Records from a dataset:
--*--
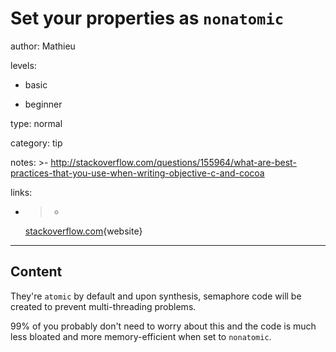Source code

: # Set your properties as `nonatomic`
author: Mathieu

levels:

  - basic

  - beginner

type: normal

category: tip

notes: >-
  http://stackoverflow.com/questions/155964/what-are-best-practices-that-you-use-when-writing-objective-c-and-cocoa

links:

  - >-
    [stackoverflow.com](http://stackoverflow.com/questions/588866/whats-the-difference-between-the-atomic-and-nonatomic-attributes){website}

---
## Content

They're `atomic` by default and upon synthesis, semaphore code will be created to prevent multi-threading problems. 

99% of you probably don't need to worry about this and the code is much less bloated and more memory-efficient when set to `nonatomic`.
--*--
**What the exercise asks:** The data above must be written out again without alteration, and the pictures in them must be excluded.

**Expected answer:**
Source code

: # Set your properties as `nonatomic`
author: Mathieu

levels:

  - basic

  - beginner

type: normal

category: tip

notes: >-
  http://stackoverflow.com/questions/155964/what-are-best-practices-that-you-use-when-writing-objective-c-and-cocoa

links:

  - >-
    [stackoverflow.com](http://stackoverflow.com/questions/588866/whats-the-difference-between-the-atomic-and-nonatomic-attributes){website}

---
## Content

They're `atomic` by default and upon synthesis, semaphore code will be created to prevent multi-threading problems. 

99% of you probably don't need to worry about this and the code is much less bloated and more memory-efficient when set to `nonatomic`.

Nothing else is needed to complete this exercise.